If you want to be able to quickly look up properties related to both a course and a student, for example how many hours a student has spent on studies for a specific course, or what grade the student has in the course if he has finished it, and if he has finished it etc. a vector containing n*m elements is probably what you need, where n is the number of students and m is the number of courses.
If on the other hand the average number of courses a student has taken is much less than the total number of courses (which it probably is for a real case scenario), and you want to be able to quickly look up all the courses a student has taken, you probably want to use an array consisting of n lists, either linked lists, resizable vectors or similar – depending on if you want to be able to with the lists; maybe that is to quickly remove elements in the middle of the lists, or quickly access an element at a random location. If you both want to be able to quickly remove elements in the middle of the lists and have quick random access to list elements, then maybe some kind of tree structure would be the most suitable for you.
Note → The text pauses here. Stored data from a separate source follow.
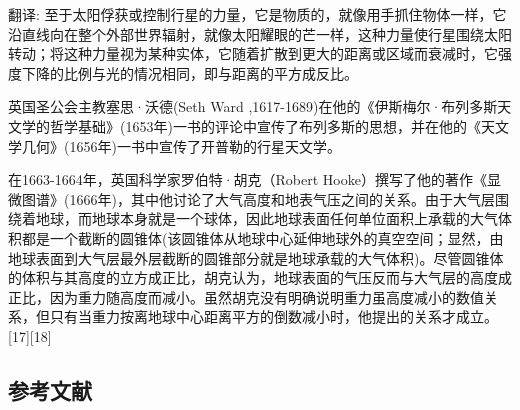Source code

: 翻译: 至于太阳俘获或控制行星的力量，它是物质的，就像用手抓住物体一样，它沿直线向在整个外部世界辐射，就像太阳耀眼的芒一样，这种力量使行星围绕太阳转动；将这种力量视为某种实体，它随着扩散到更大的距离或区域而衰减时，它强度下降的比例与光的情况相同，即与距离的平方成反比。

英国圣公会主教塞思·沃德(Seth Ward ,1617-1689)在他的《伊斯梅尔·布列多斯天文学的哲学基础》(1653年)一书的评论中宣传了布列多斯的思想，并在他的《天文学几何》(1656年)一书中宣传了开普勒的行星天文学。

在1663-1664年，英国科学家罗伯特·胡克（Robert Hooke）撰写了他的著作《显微图谱》(1666年)，其中他讨论了大气高度和地表气压之间的关系。由于大气层围绕着地球，而地球本身就是一个球体，因此地球表面任何单位面积上承载的大气体积都是一个截断的圆锥体(该圆锥体从地球中心延伸地球外的真空空间；显然，由地球表面到大气层最外层截断的圆锥部分就是地球承载的大气体积)。尽管圆锥体的体积与其高度的立方成正比，胡克认为，地球表面的气压反而与大气层的高度成正比，因为重力随高度而减小。虽然胡克没有明确说明重力虽高度减小的数值关系，但只有当重力按离地球中心距离平方的倒数减小时，他提出的关系才成立。[17][18]
\subsection{参考文献}

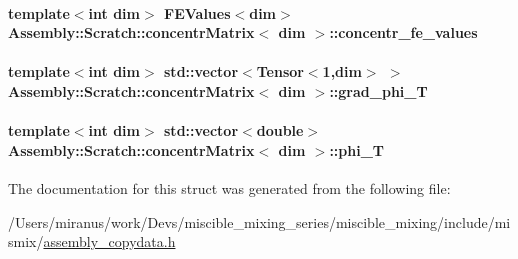 \paragraph[{concentr\+\_\+fe\+\_\+values}]{\setlength{\rightskip}{0pt plus 5cm}template$<$int dim$>$ F\+E\+Values$<$dim$>$ {\bf Assembly\+::\+Scratch\+::concentr\+Matrix}$<$ dim $>$\+::concentr\+\_\+fe\+\_\+values}\label{struct_assembly_1_1_scratch_1_1concentr_matrix_ab33eea0fdd2716aa1aab80e22a3c3d1b}
\hypertarget{struct_assembly_1_1_scratch_1_1concentr_matrix_a8a597e54b433d76d7e1f71b65b7155e5}{}
\paragraph[{grad\+\_\+phi\+\_\+\+T}]{\setlength{\rightskip}{0pt plus 5cm}template$<$int dim$>$ std\+::vector$<$Tensor$<$1,dim$>$ $>$ {\bf Assembly\+::\+Scratch\+::concentr\+Matrix}$<$ dim $>$\+::grad\+\_\+phi\+\_\+\+T}\label{struct_assembly_1_1_scratch_1_1concentr_matrix_a8a597e54b433d76d7e1f71b65b7155e5}
\hypertarget{struct_assembly_1_1_scratch_1_1concentr_matrix_a66a048dcc5601ac8bf72829c8a2eb567}{}
\paragraph[{phi\+\_\+\+T}]{\setlength{\rightskip}{0pt plus 5cm}template$<$int dim$>$ std\+::vector$<$double$>$ {\bf Assembly\+::\+Scratch\+::concentr\+Matrix}$<$ dim $>$\+::phi\+\_\+\+T}\label{struct_assembly_1_1_scratch_1_1concentr_matrix_a66a048dcc5601ac8bf72829c8a2eb567}


The documentation for this struct was generated from the following file\+:\begin{DoxyCompactItemize}
\item 
/\+Users/miranus/work/\+Devs/miscible\+\_\+mixing\+\_\+series/miscible\+\_\+mixing/include/mismix/\hyperlink{assembly__copydata_8h}{assembly\+\_\+copydata.\+h}\end{DoxyCompactItemize}
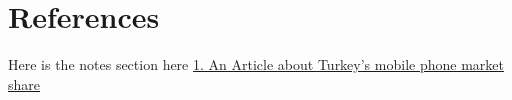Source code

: \documentclass[11pt,titlepage]{article}
\begin{document}
\section{References}
Here is the notes section\newline
\hypertarget{market_share}{here}\newline
\href{http://http://sayarbilgi.net/mobil-aygitlar/7-mobil-aygit-haberleri/88-turkiyenin-en-cok-satan-cep-telefonlari.html}{1. An Article about Turkey's mobile phone market share}
\end{document}
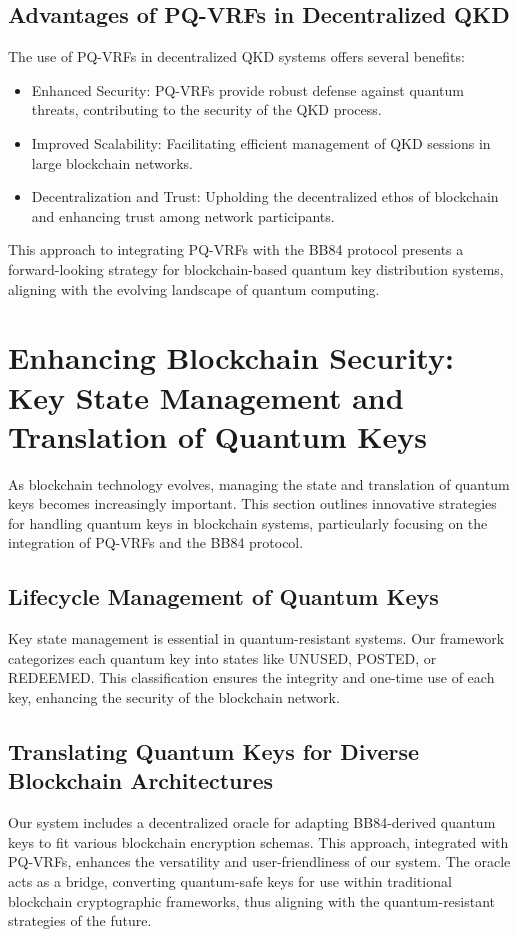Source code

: \documentclass{article}
\begin{document}
\subsection{Advantages of PQ-VRFs in Decentralized QKD}
The use of PQ-VRFs in decentralized QKD systems offers several benefits:
\begin{itemize}
    \item Enhanced Security: PQ-VRFs provide robust defense against quantum threats, contributing to the security of the QKD process.
    \item Improved Scalability: Facilitating efficient management of QKD sessions in large blockchain networks.
    \item Decentralization and Trust: Upholding the decentralized ethos of blockchain and enhancing trust among network participants.
\end{itemize}

This approach to integrating PQ-VRFs with the BB84 protocol presents a forward-looking strategy for blockchain-based quantum key distribution systems, aligning with the evolving landscape of quantum computing.

\section{Enhancing Blockchain Security: Key State Management and Translation of Quantum Keys}
As blockchain technology evolves, managing the state and translation of quantum keys becomes increasingly important. This section outlines innovative strategies for handling quantum keys in blockchain systems, particularly focusing on the integration of PQ-VRFs and the BB84 protocol.

\subsection{Lifecycle Management of Quantum Keys}
Key state management is essential in quantum-resistant systems. Our framework categorizes each quantum key into states like UNUSED, POSTED, or REDEEMED. This classification ensures the integrity and one-time use of each key, enhancing the security of the blockchain network.

\subsection{Translating Quantum Keys for Diverse Blockchain Architectures}
Our system includes a decentralized oracle for adapting BB84-derived quantum keys to fit various blockchain encryption schemas. This approach, integrated with PQ-VRFs, enhances the versatility and user-friendliness of our system. The oracle acts as a bridge, converting quantum-safe keys for use within traditional blockchain cryptographic frameworks, thus aligning with the quantum-resistant strategies of the future.
\end{document}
Most tree data structures carry out all basic operations in logarithmic time to the number of elements in the tree. Beware that some tree data structures have an amortized time on these operators that is linear to the number of elements in the tree, even though the average time for a randomly constructed tree would be logarithmic. A typical example of when this happens is if you use a binary search tree and build it up with increasingly large elements. Don't do that; scramble the elements before you use them to build up the tree in that case, or use a divide-and-conquer method and split the list in two parts and one pivot element and create the tree root with the pivot element, then recursively create trees from both the left part of the list and the right part of the list, these also using the divide-and-conquer method, and attach them to the root as the left child and the right child respectively.
I'm sorry, I don't know python so I don't know what data structures that are part of the language and which you have to create yourself.
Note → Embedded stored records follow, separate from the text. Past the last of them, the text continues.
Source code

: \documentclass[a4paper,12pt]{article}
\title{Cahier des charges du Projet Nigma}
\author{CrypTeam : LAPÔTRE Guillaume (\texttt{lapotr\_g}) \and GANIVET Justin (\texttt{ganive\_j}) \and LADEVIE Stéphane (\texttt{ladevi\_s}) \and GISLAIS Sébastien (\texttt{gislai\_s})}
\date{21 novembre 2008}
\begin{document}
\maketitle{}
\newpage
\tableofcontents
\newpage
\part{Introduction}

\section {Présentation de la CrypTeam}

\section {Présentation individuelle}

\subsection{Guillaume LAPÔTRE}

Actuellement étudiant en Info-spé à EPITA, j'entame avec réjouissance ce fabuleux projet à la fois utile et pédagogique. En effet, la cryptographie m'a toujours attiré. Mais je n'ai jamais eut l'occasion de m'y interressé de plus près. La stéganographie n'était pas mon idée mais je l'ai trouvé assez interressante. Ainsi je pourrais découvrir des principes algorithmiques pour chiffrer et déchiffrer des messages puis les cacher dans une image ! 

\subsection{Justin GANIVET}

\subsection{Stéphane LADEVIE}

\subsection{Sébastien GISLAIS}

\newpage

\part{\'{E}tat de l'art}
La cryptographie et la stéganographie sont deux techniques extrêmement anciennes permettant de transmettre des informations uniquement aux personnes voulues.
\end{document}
I assume you want to index both the Students and Courses. Otherwise you can easily make a list of tuples to store all Student,Course combinations: [ (St1, Crs1), (St1, Crs2) .. (St2, Crs1) ... (Sti, Crsi) ... ] and then do a linear lookup everytime you need to. For upto 500 students this ain't bad either.
However if you'd like to have a quick lookup either way, there is no builtin data structure. You can simple use two dictionaries:
courses = { crs1: [ st1, st2, st3 ], crs2: [ st_i, st_j, st_k] ... }
students = { st1: [ crs1, crs2, crs3 ], st2: [ crs_i, crs_j, crs_k] ... }
For a given student s, looking up courses is now students[s]; and for a given course c, looking up students is courses[c].
For something simple like what you want to do, you could create a simple class with data members and methods to maintain them and keep them consistent with each other. For this problem two dictionaries would be needed. One keyed by student name (or id) that keeps track of the courses each is taking, and another that keeps track of which students are in each class.
defaultdicts from the 'collections' module could be used instead of plain dicts to make things more convenient. Here's what I mean:
from collections import defaultdict
class Enrollment(object):
def __init__(self):
self.students = defaultdict(set)
self.courses = defaultdict(set)
def clear(self):
self.students.clear()
self.courses.clear()
def enroll(self, student, course):
if student not in self.courses[course]:
self.students[student].add(course)
self.courses[course].add(student)
def drop(self, course, student):
if student in self.courses[course]:
self.students[student].remove(course)
self.courses[course].remove(student)
# remove student if they are not taking any other courses
if len(self.students[student]) == 0:
del self.students[student]
def display_course_enrollments(self):
print "Class Enrollments:"
for course in self.courses:
print ' course:', course,
print ' ', [student for student in self.courses[course]]
def display_student_enrollments(self):
print "Student Enrollments:"
for student in self.students:
print ' student', student,
print ' ', [course for course in self.students[student]]
if __name__=='__main__':
school = Enrollment()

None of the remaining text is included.